── Data for this exercise ──
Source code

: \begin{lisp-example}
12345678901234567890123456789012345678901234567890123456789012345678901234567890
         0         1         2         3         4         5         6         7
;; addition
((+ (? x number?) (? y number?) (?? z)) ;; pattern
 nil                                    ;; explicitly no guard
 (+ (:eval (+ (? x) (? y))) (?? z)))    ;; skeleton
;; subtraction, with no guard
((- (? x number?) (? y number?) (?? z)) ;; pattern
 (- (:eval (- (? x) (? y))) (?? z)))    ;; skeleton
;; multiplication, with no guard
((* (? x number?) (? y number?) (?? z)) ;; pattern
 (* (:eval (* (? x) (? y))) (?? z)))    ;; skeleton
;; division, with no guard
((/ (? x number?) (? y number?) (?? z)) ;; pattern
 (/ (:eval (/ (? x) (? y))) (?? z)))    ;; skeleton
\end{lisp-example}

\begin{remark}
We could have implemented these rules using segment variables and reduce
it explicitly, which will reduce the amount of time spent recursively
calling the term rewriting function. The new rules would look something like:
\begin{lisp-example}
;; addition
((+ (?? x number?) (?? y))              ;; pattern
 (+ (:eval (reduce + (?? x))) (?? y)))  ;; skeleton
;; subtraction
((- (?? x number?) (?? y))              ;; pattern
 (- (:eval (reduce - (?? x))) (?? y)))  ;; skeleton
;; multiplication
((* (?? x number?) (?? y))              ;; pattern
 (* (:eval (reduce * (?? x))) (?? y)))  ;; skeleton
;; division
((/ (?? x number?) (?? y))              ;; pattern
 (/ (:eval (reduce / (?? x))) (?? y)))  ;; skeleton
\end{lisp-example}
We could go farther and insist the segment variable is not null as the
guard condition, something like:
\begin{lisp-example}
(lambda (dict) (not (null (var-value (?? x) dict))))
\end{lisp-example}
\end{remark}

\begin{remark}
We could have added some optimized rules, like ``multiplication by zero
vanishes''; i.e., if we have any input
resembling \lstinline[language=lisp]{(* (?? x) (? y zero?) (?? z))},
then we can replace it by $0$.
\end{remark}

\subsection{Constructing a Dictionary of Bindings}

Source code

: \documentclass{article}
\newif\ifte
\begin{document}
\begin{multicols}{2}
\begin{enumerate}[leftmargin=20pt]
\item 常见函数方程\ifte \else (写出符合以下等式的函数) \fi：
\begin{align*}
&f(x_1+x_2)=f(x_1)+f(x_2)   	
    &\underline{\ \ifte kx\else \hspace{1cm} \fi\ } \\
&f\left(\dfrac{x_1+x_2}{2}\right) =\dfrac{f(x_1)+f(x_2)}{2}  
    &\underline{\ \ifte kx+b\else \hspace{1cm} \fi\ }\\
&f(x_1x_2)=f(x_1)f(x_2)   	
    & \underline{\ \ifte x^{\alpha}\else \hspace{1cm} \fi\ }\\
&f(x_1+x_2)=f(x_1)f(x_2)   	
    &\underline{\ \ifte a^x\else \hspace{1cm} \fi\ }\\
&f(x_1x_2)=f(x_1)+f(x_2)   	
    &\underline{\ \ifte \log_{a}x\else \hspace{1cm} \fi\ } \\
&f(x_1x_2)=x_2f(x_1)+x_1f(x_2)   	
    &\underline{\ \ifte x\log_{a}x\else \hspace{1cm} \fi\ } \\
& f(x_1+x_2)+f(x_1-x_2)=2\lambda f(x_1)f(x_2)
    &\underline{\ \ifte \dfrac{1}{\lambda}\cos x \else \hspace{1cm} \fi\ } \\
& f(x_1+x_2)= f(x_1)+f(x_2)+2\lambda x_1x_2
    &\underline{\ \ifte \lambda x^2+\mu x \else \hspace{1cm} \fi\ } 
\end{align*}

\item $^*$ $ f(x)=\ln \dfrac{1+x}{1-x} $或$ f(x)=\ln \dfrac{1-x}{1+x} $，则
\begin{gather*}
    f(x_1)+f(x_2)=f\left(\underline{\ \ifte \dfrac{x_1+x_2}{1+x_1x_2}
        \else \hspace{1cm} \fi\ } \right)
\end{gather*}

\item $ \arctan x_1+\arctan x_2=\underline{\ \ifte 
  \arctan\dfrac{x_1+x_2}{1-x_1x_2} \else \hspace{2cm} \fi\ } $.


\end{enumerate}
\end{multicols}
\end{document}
───
Task objective: Your reply should be one number, the count of lines in the data that include the word "have".

Response box: 3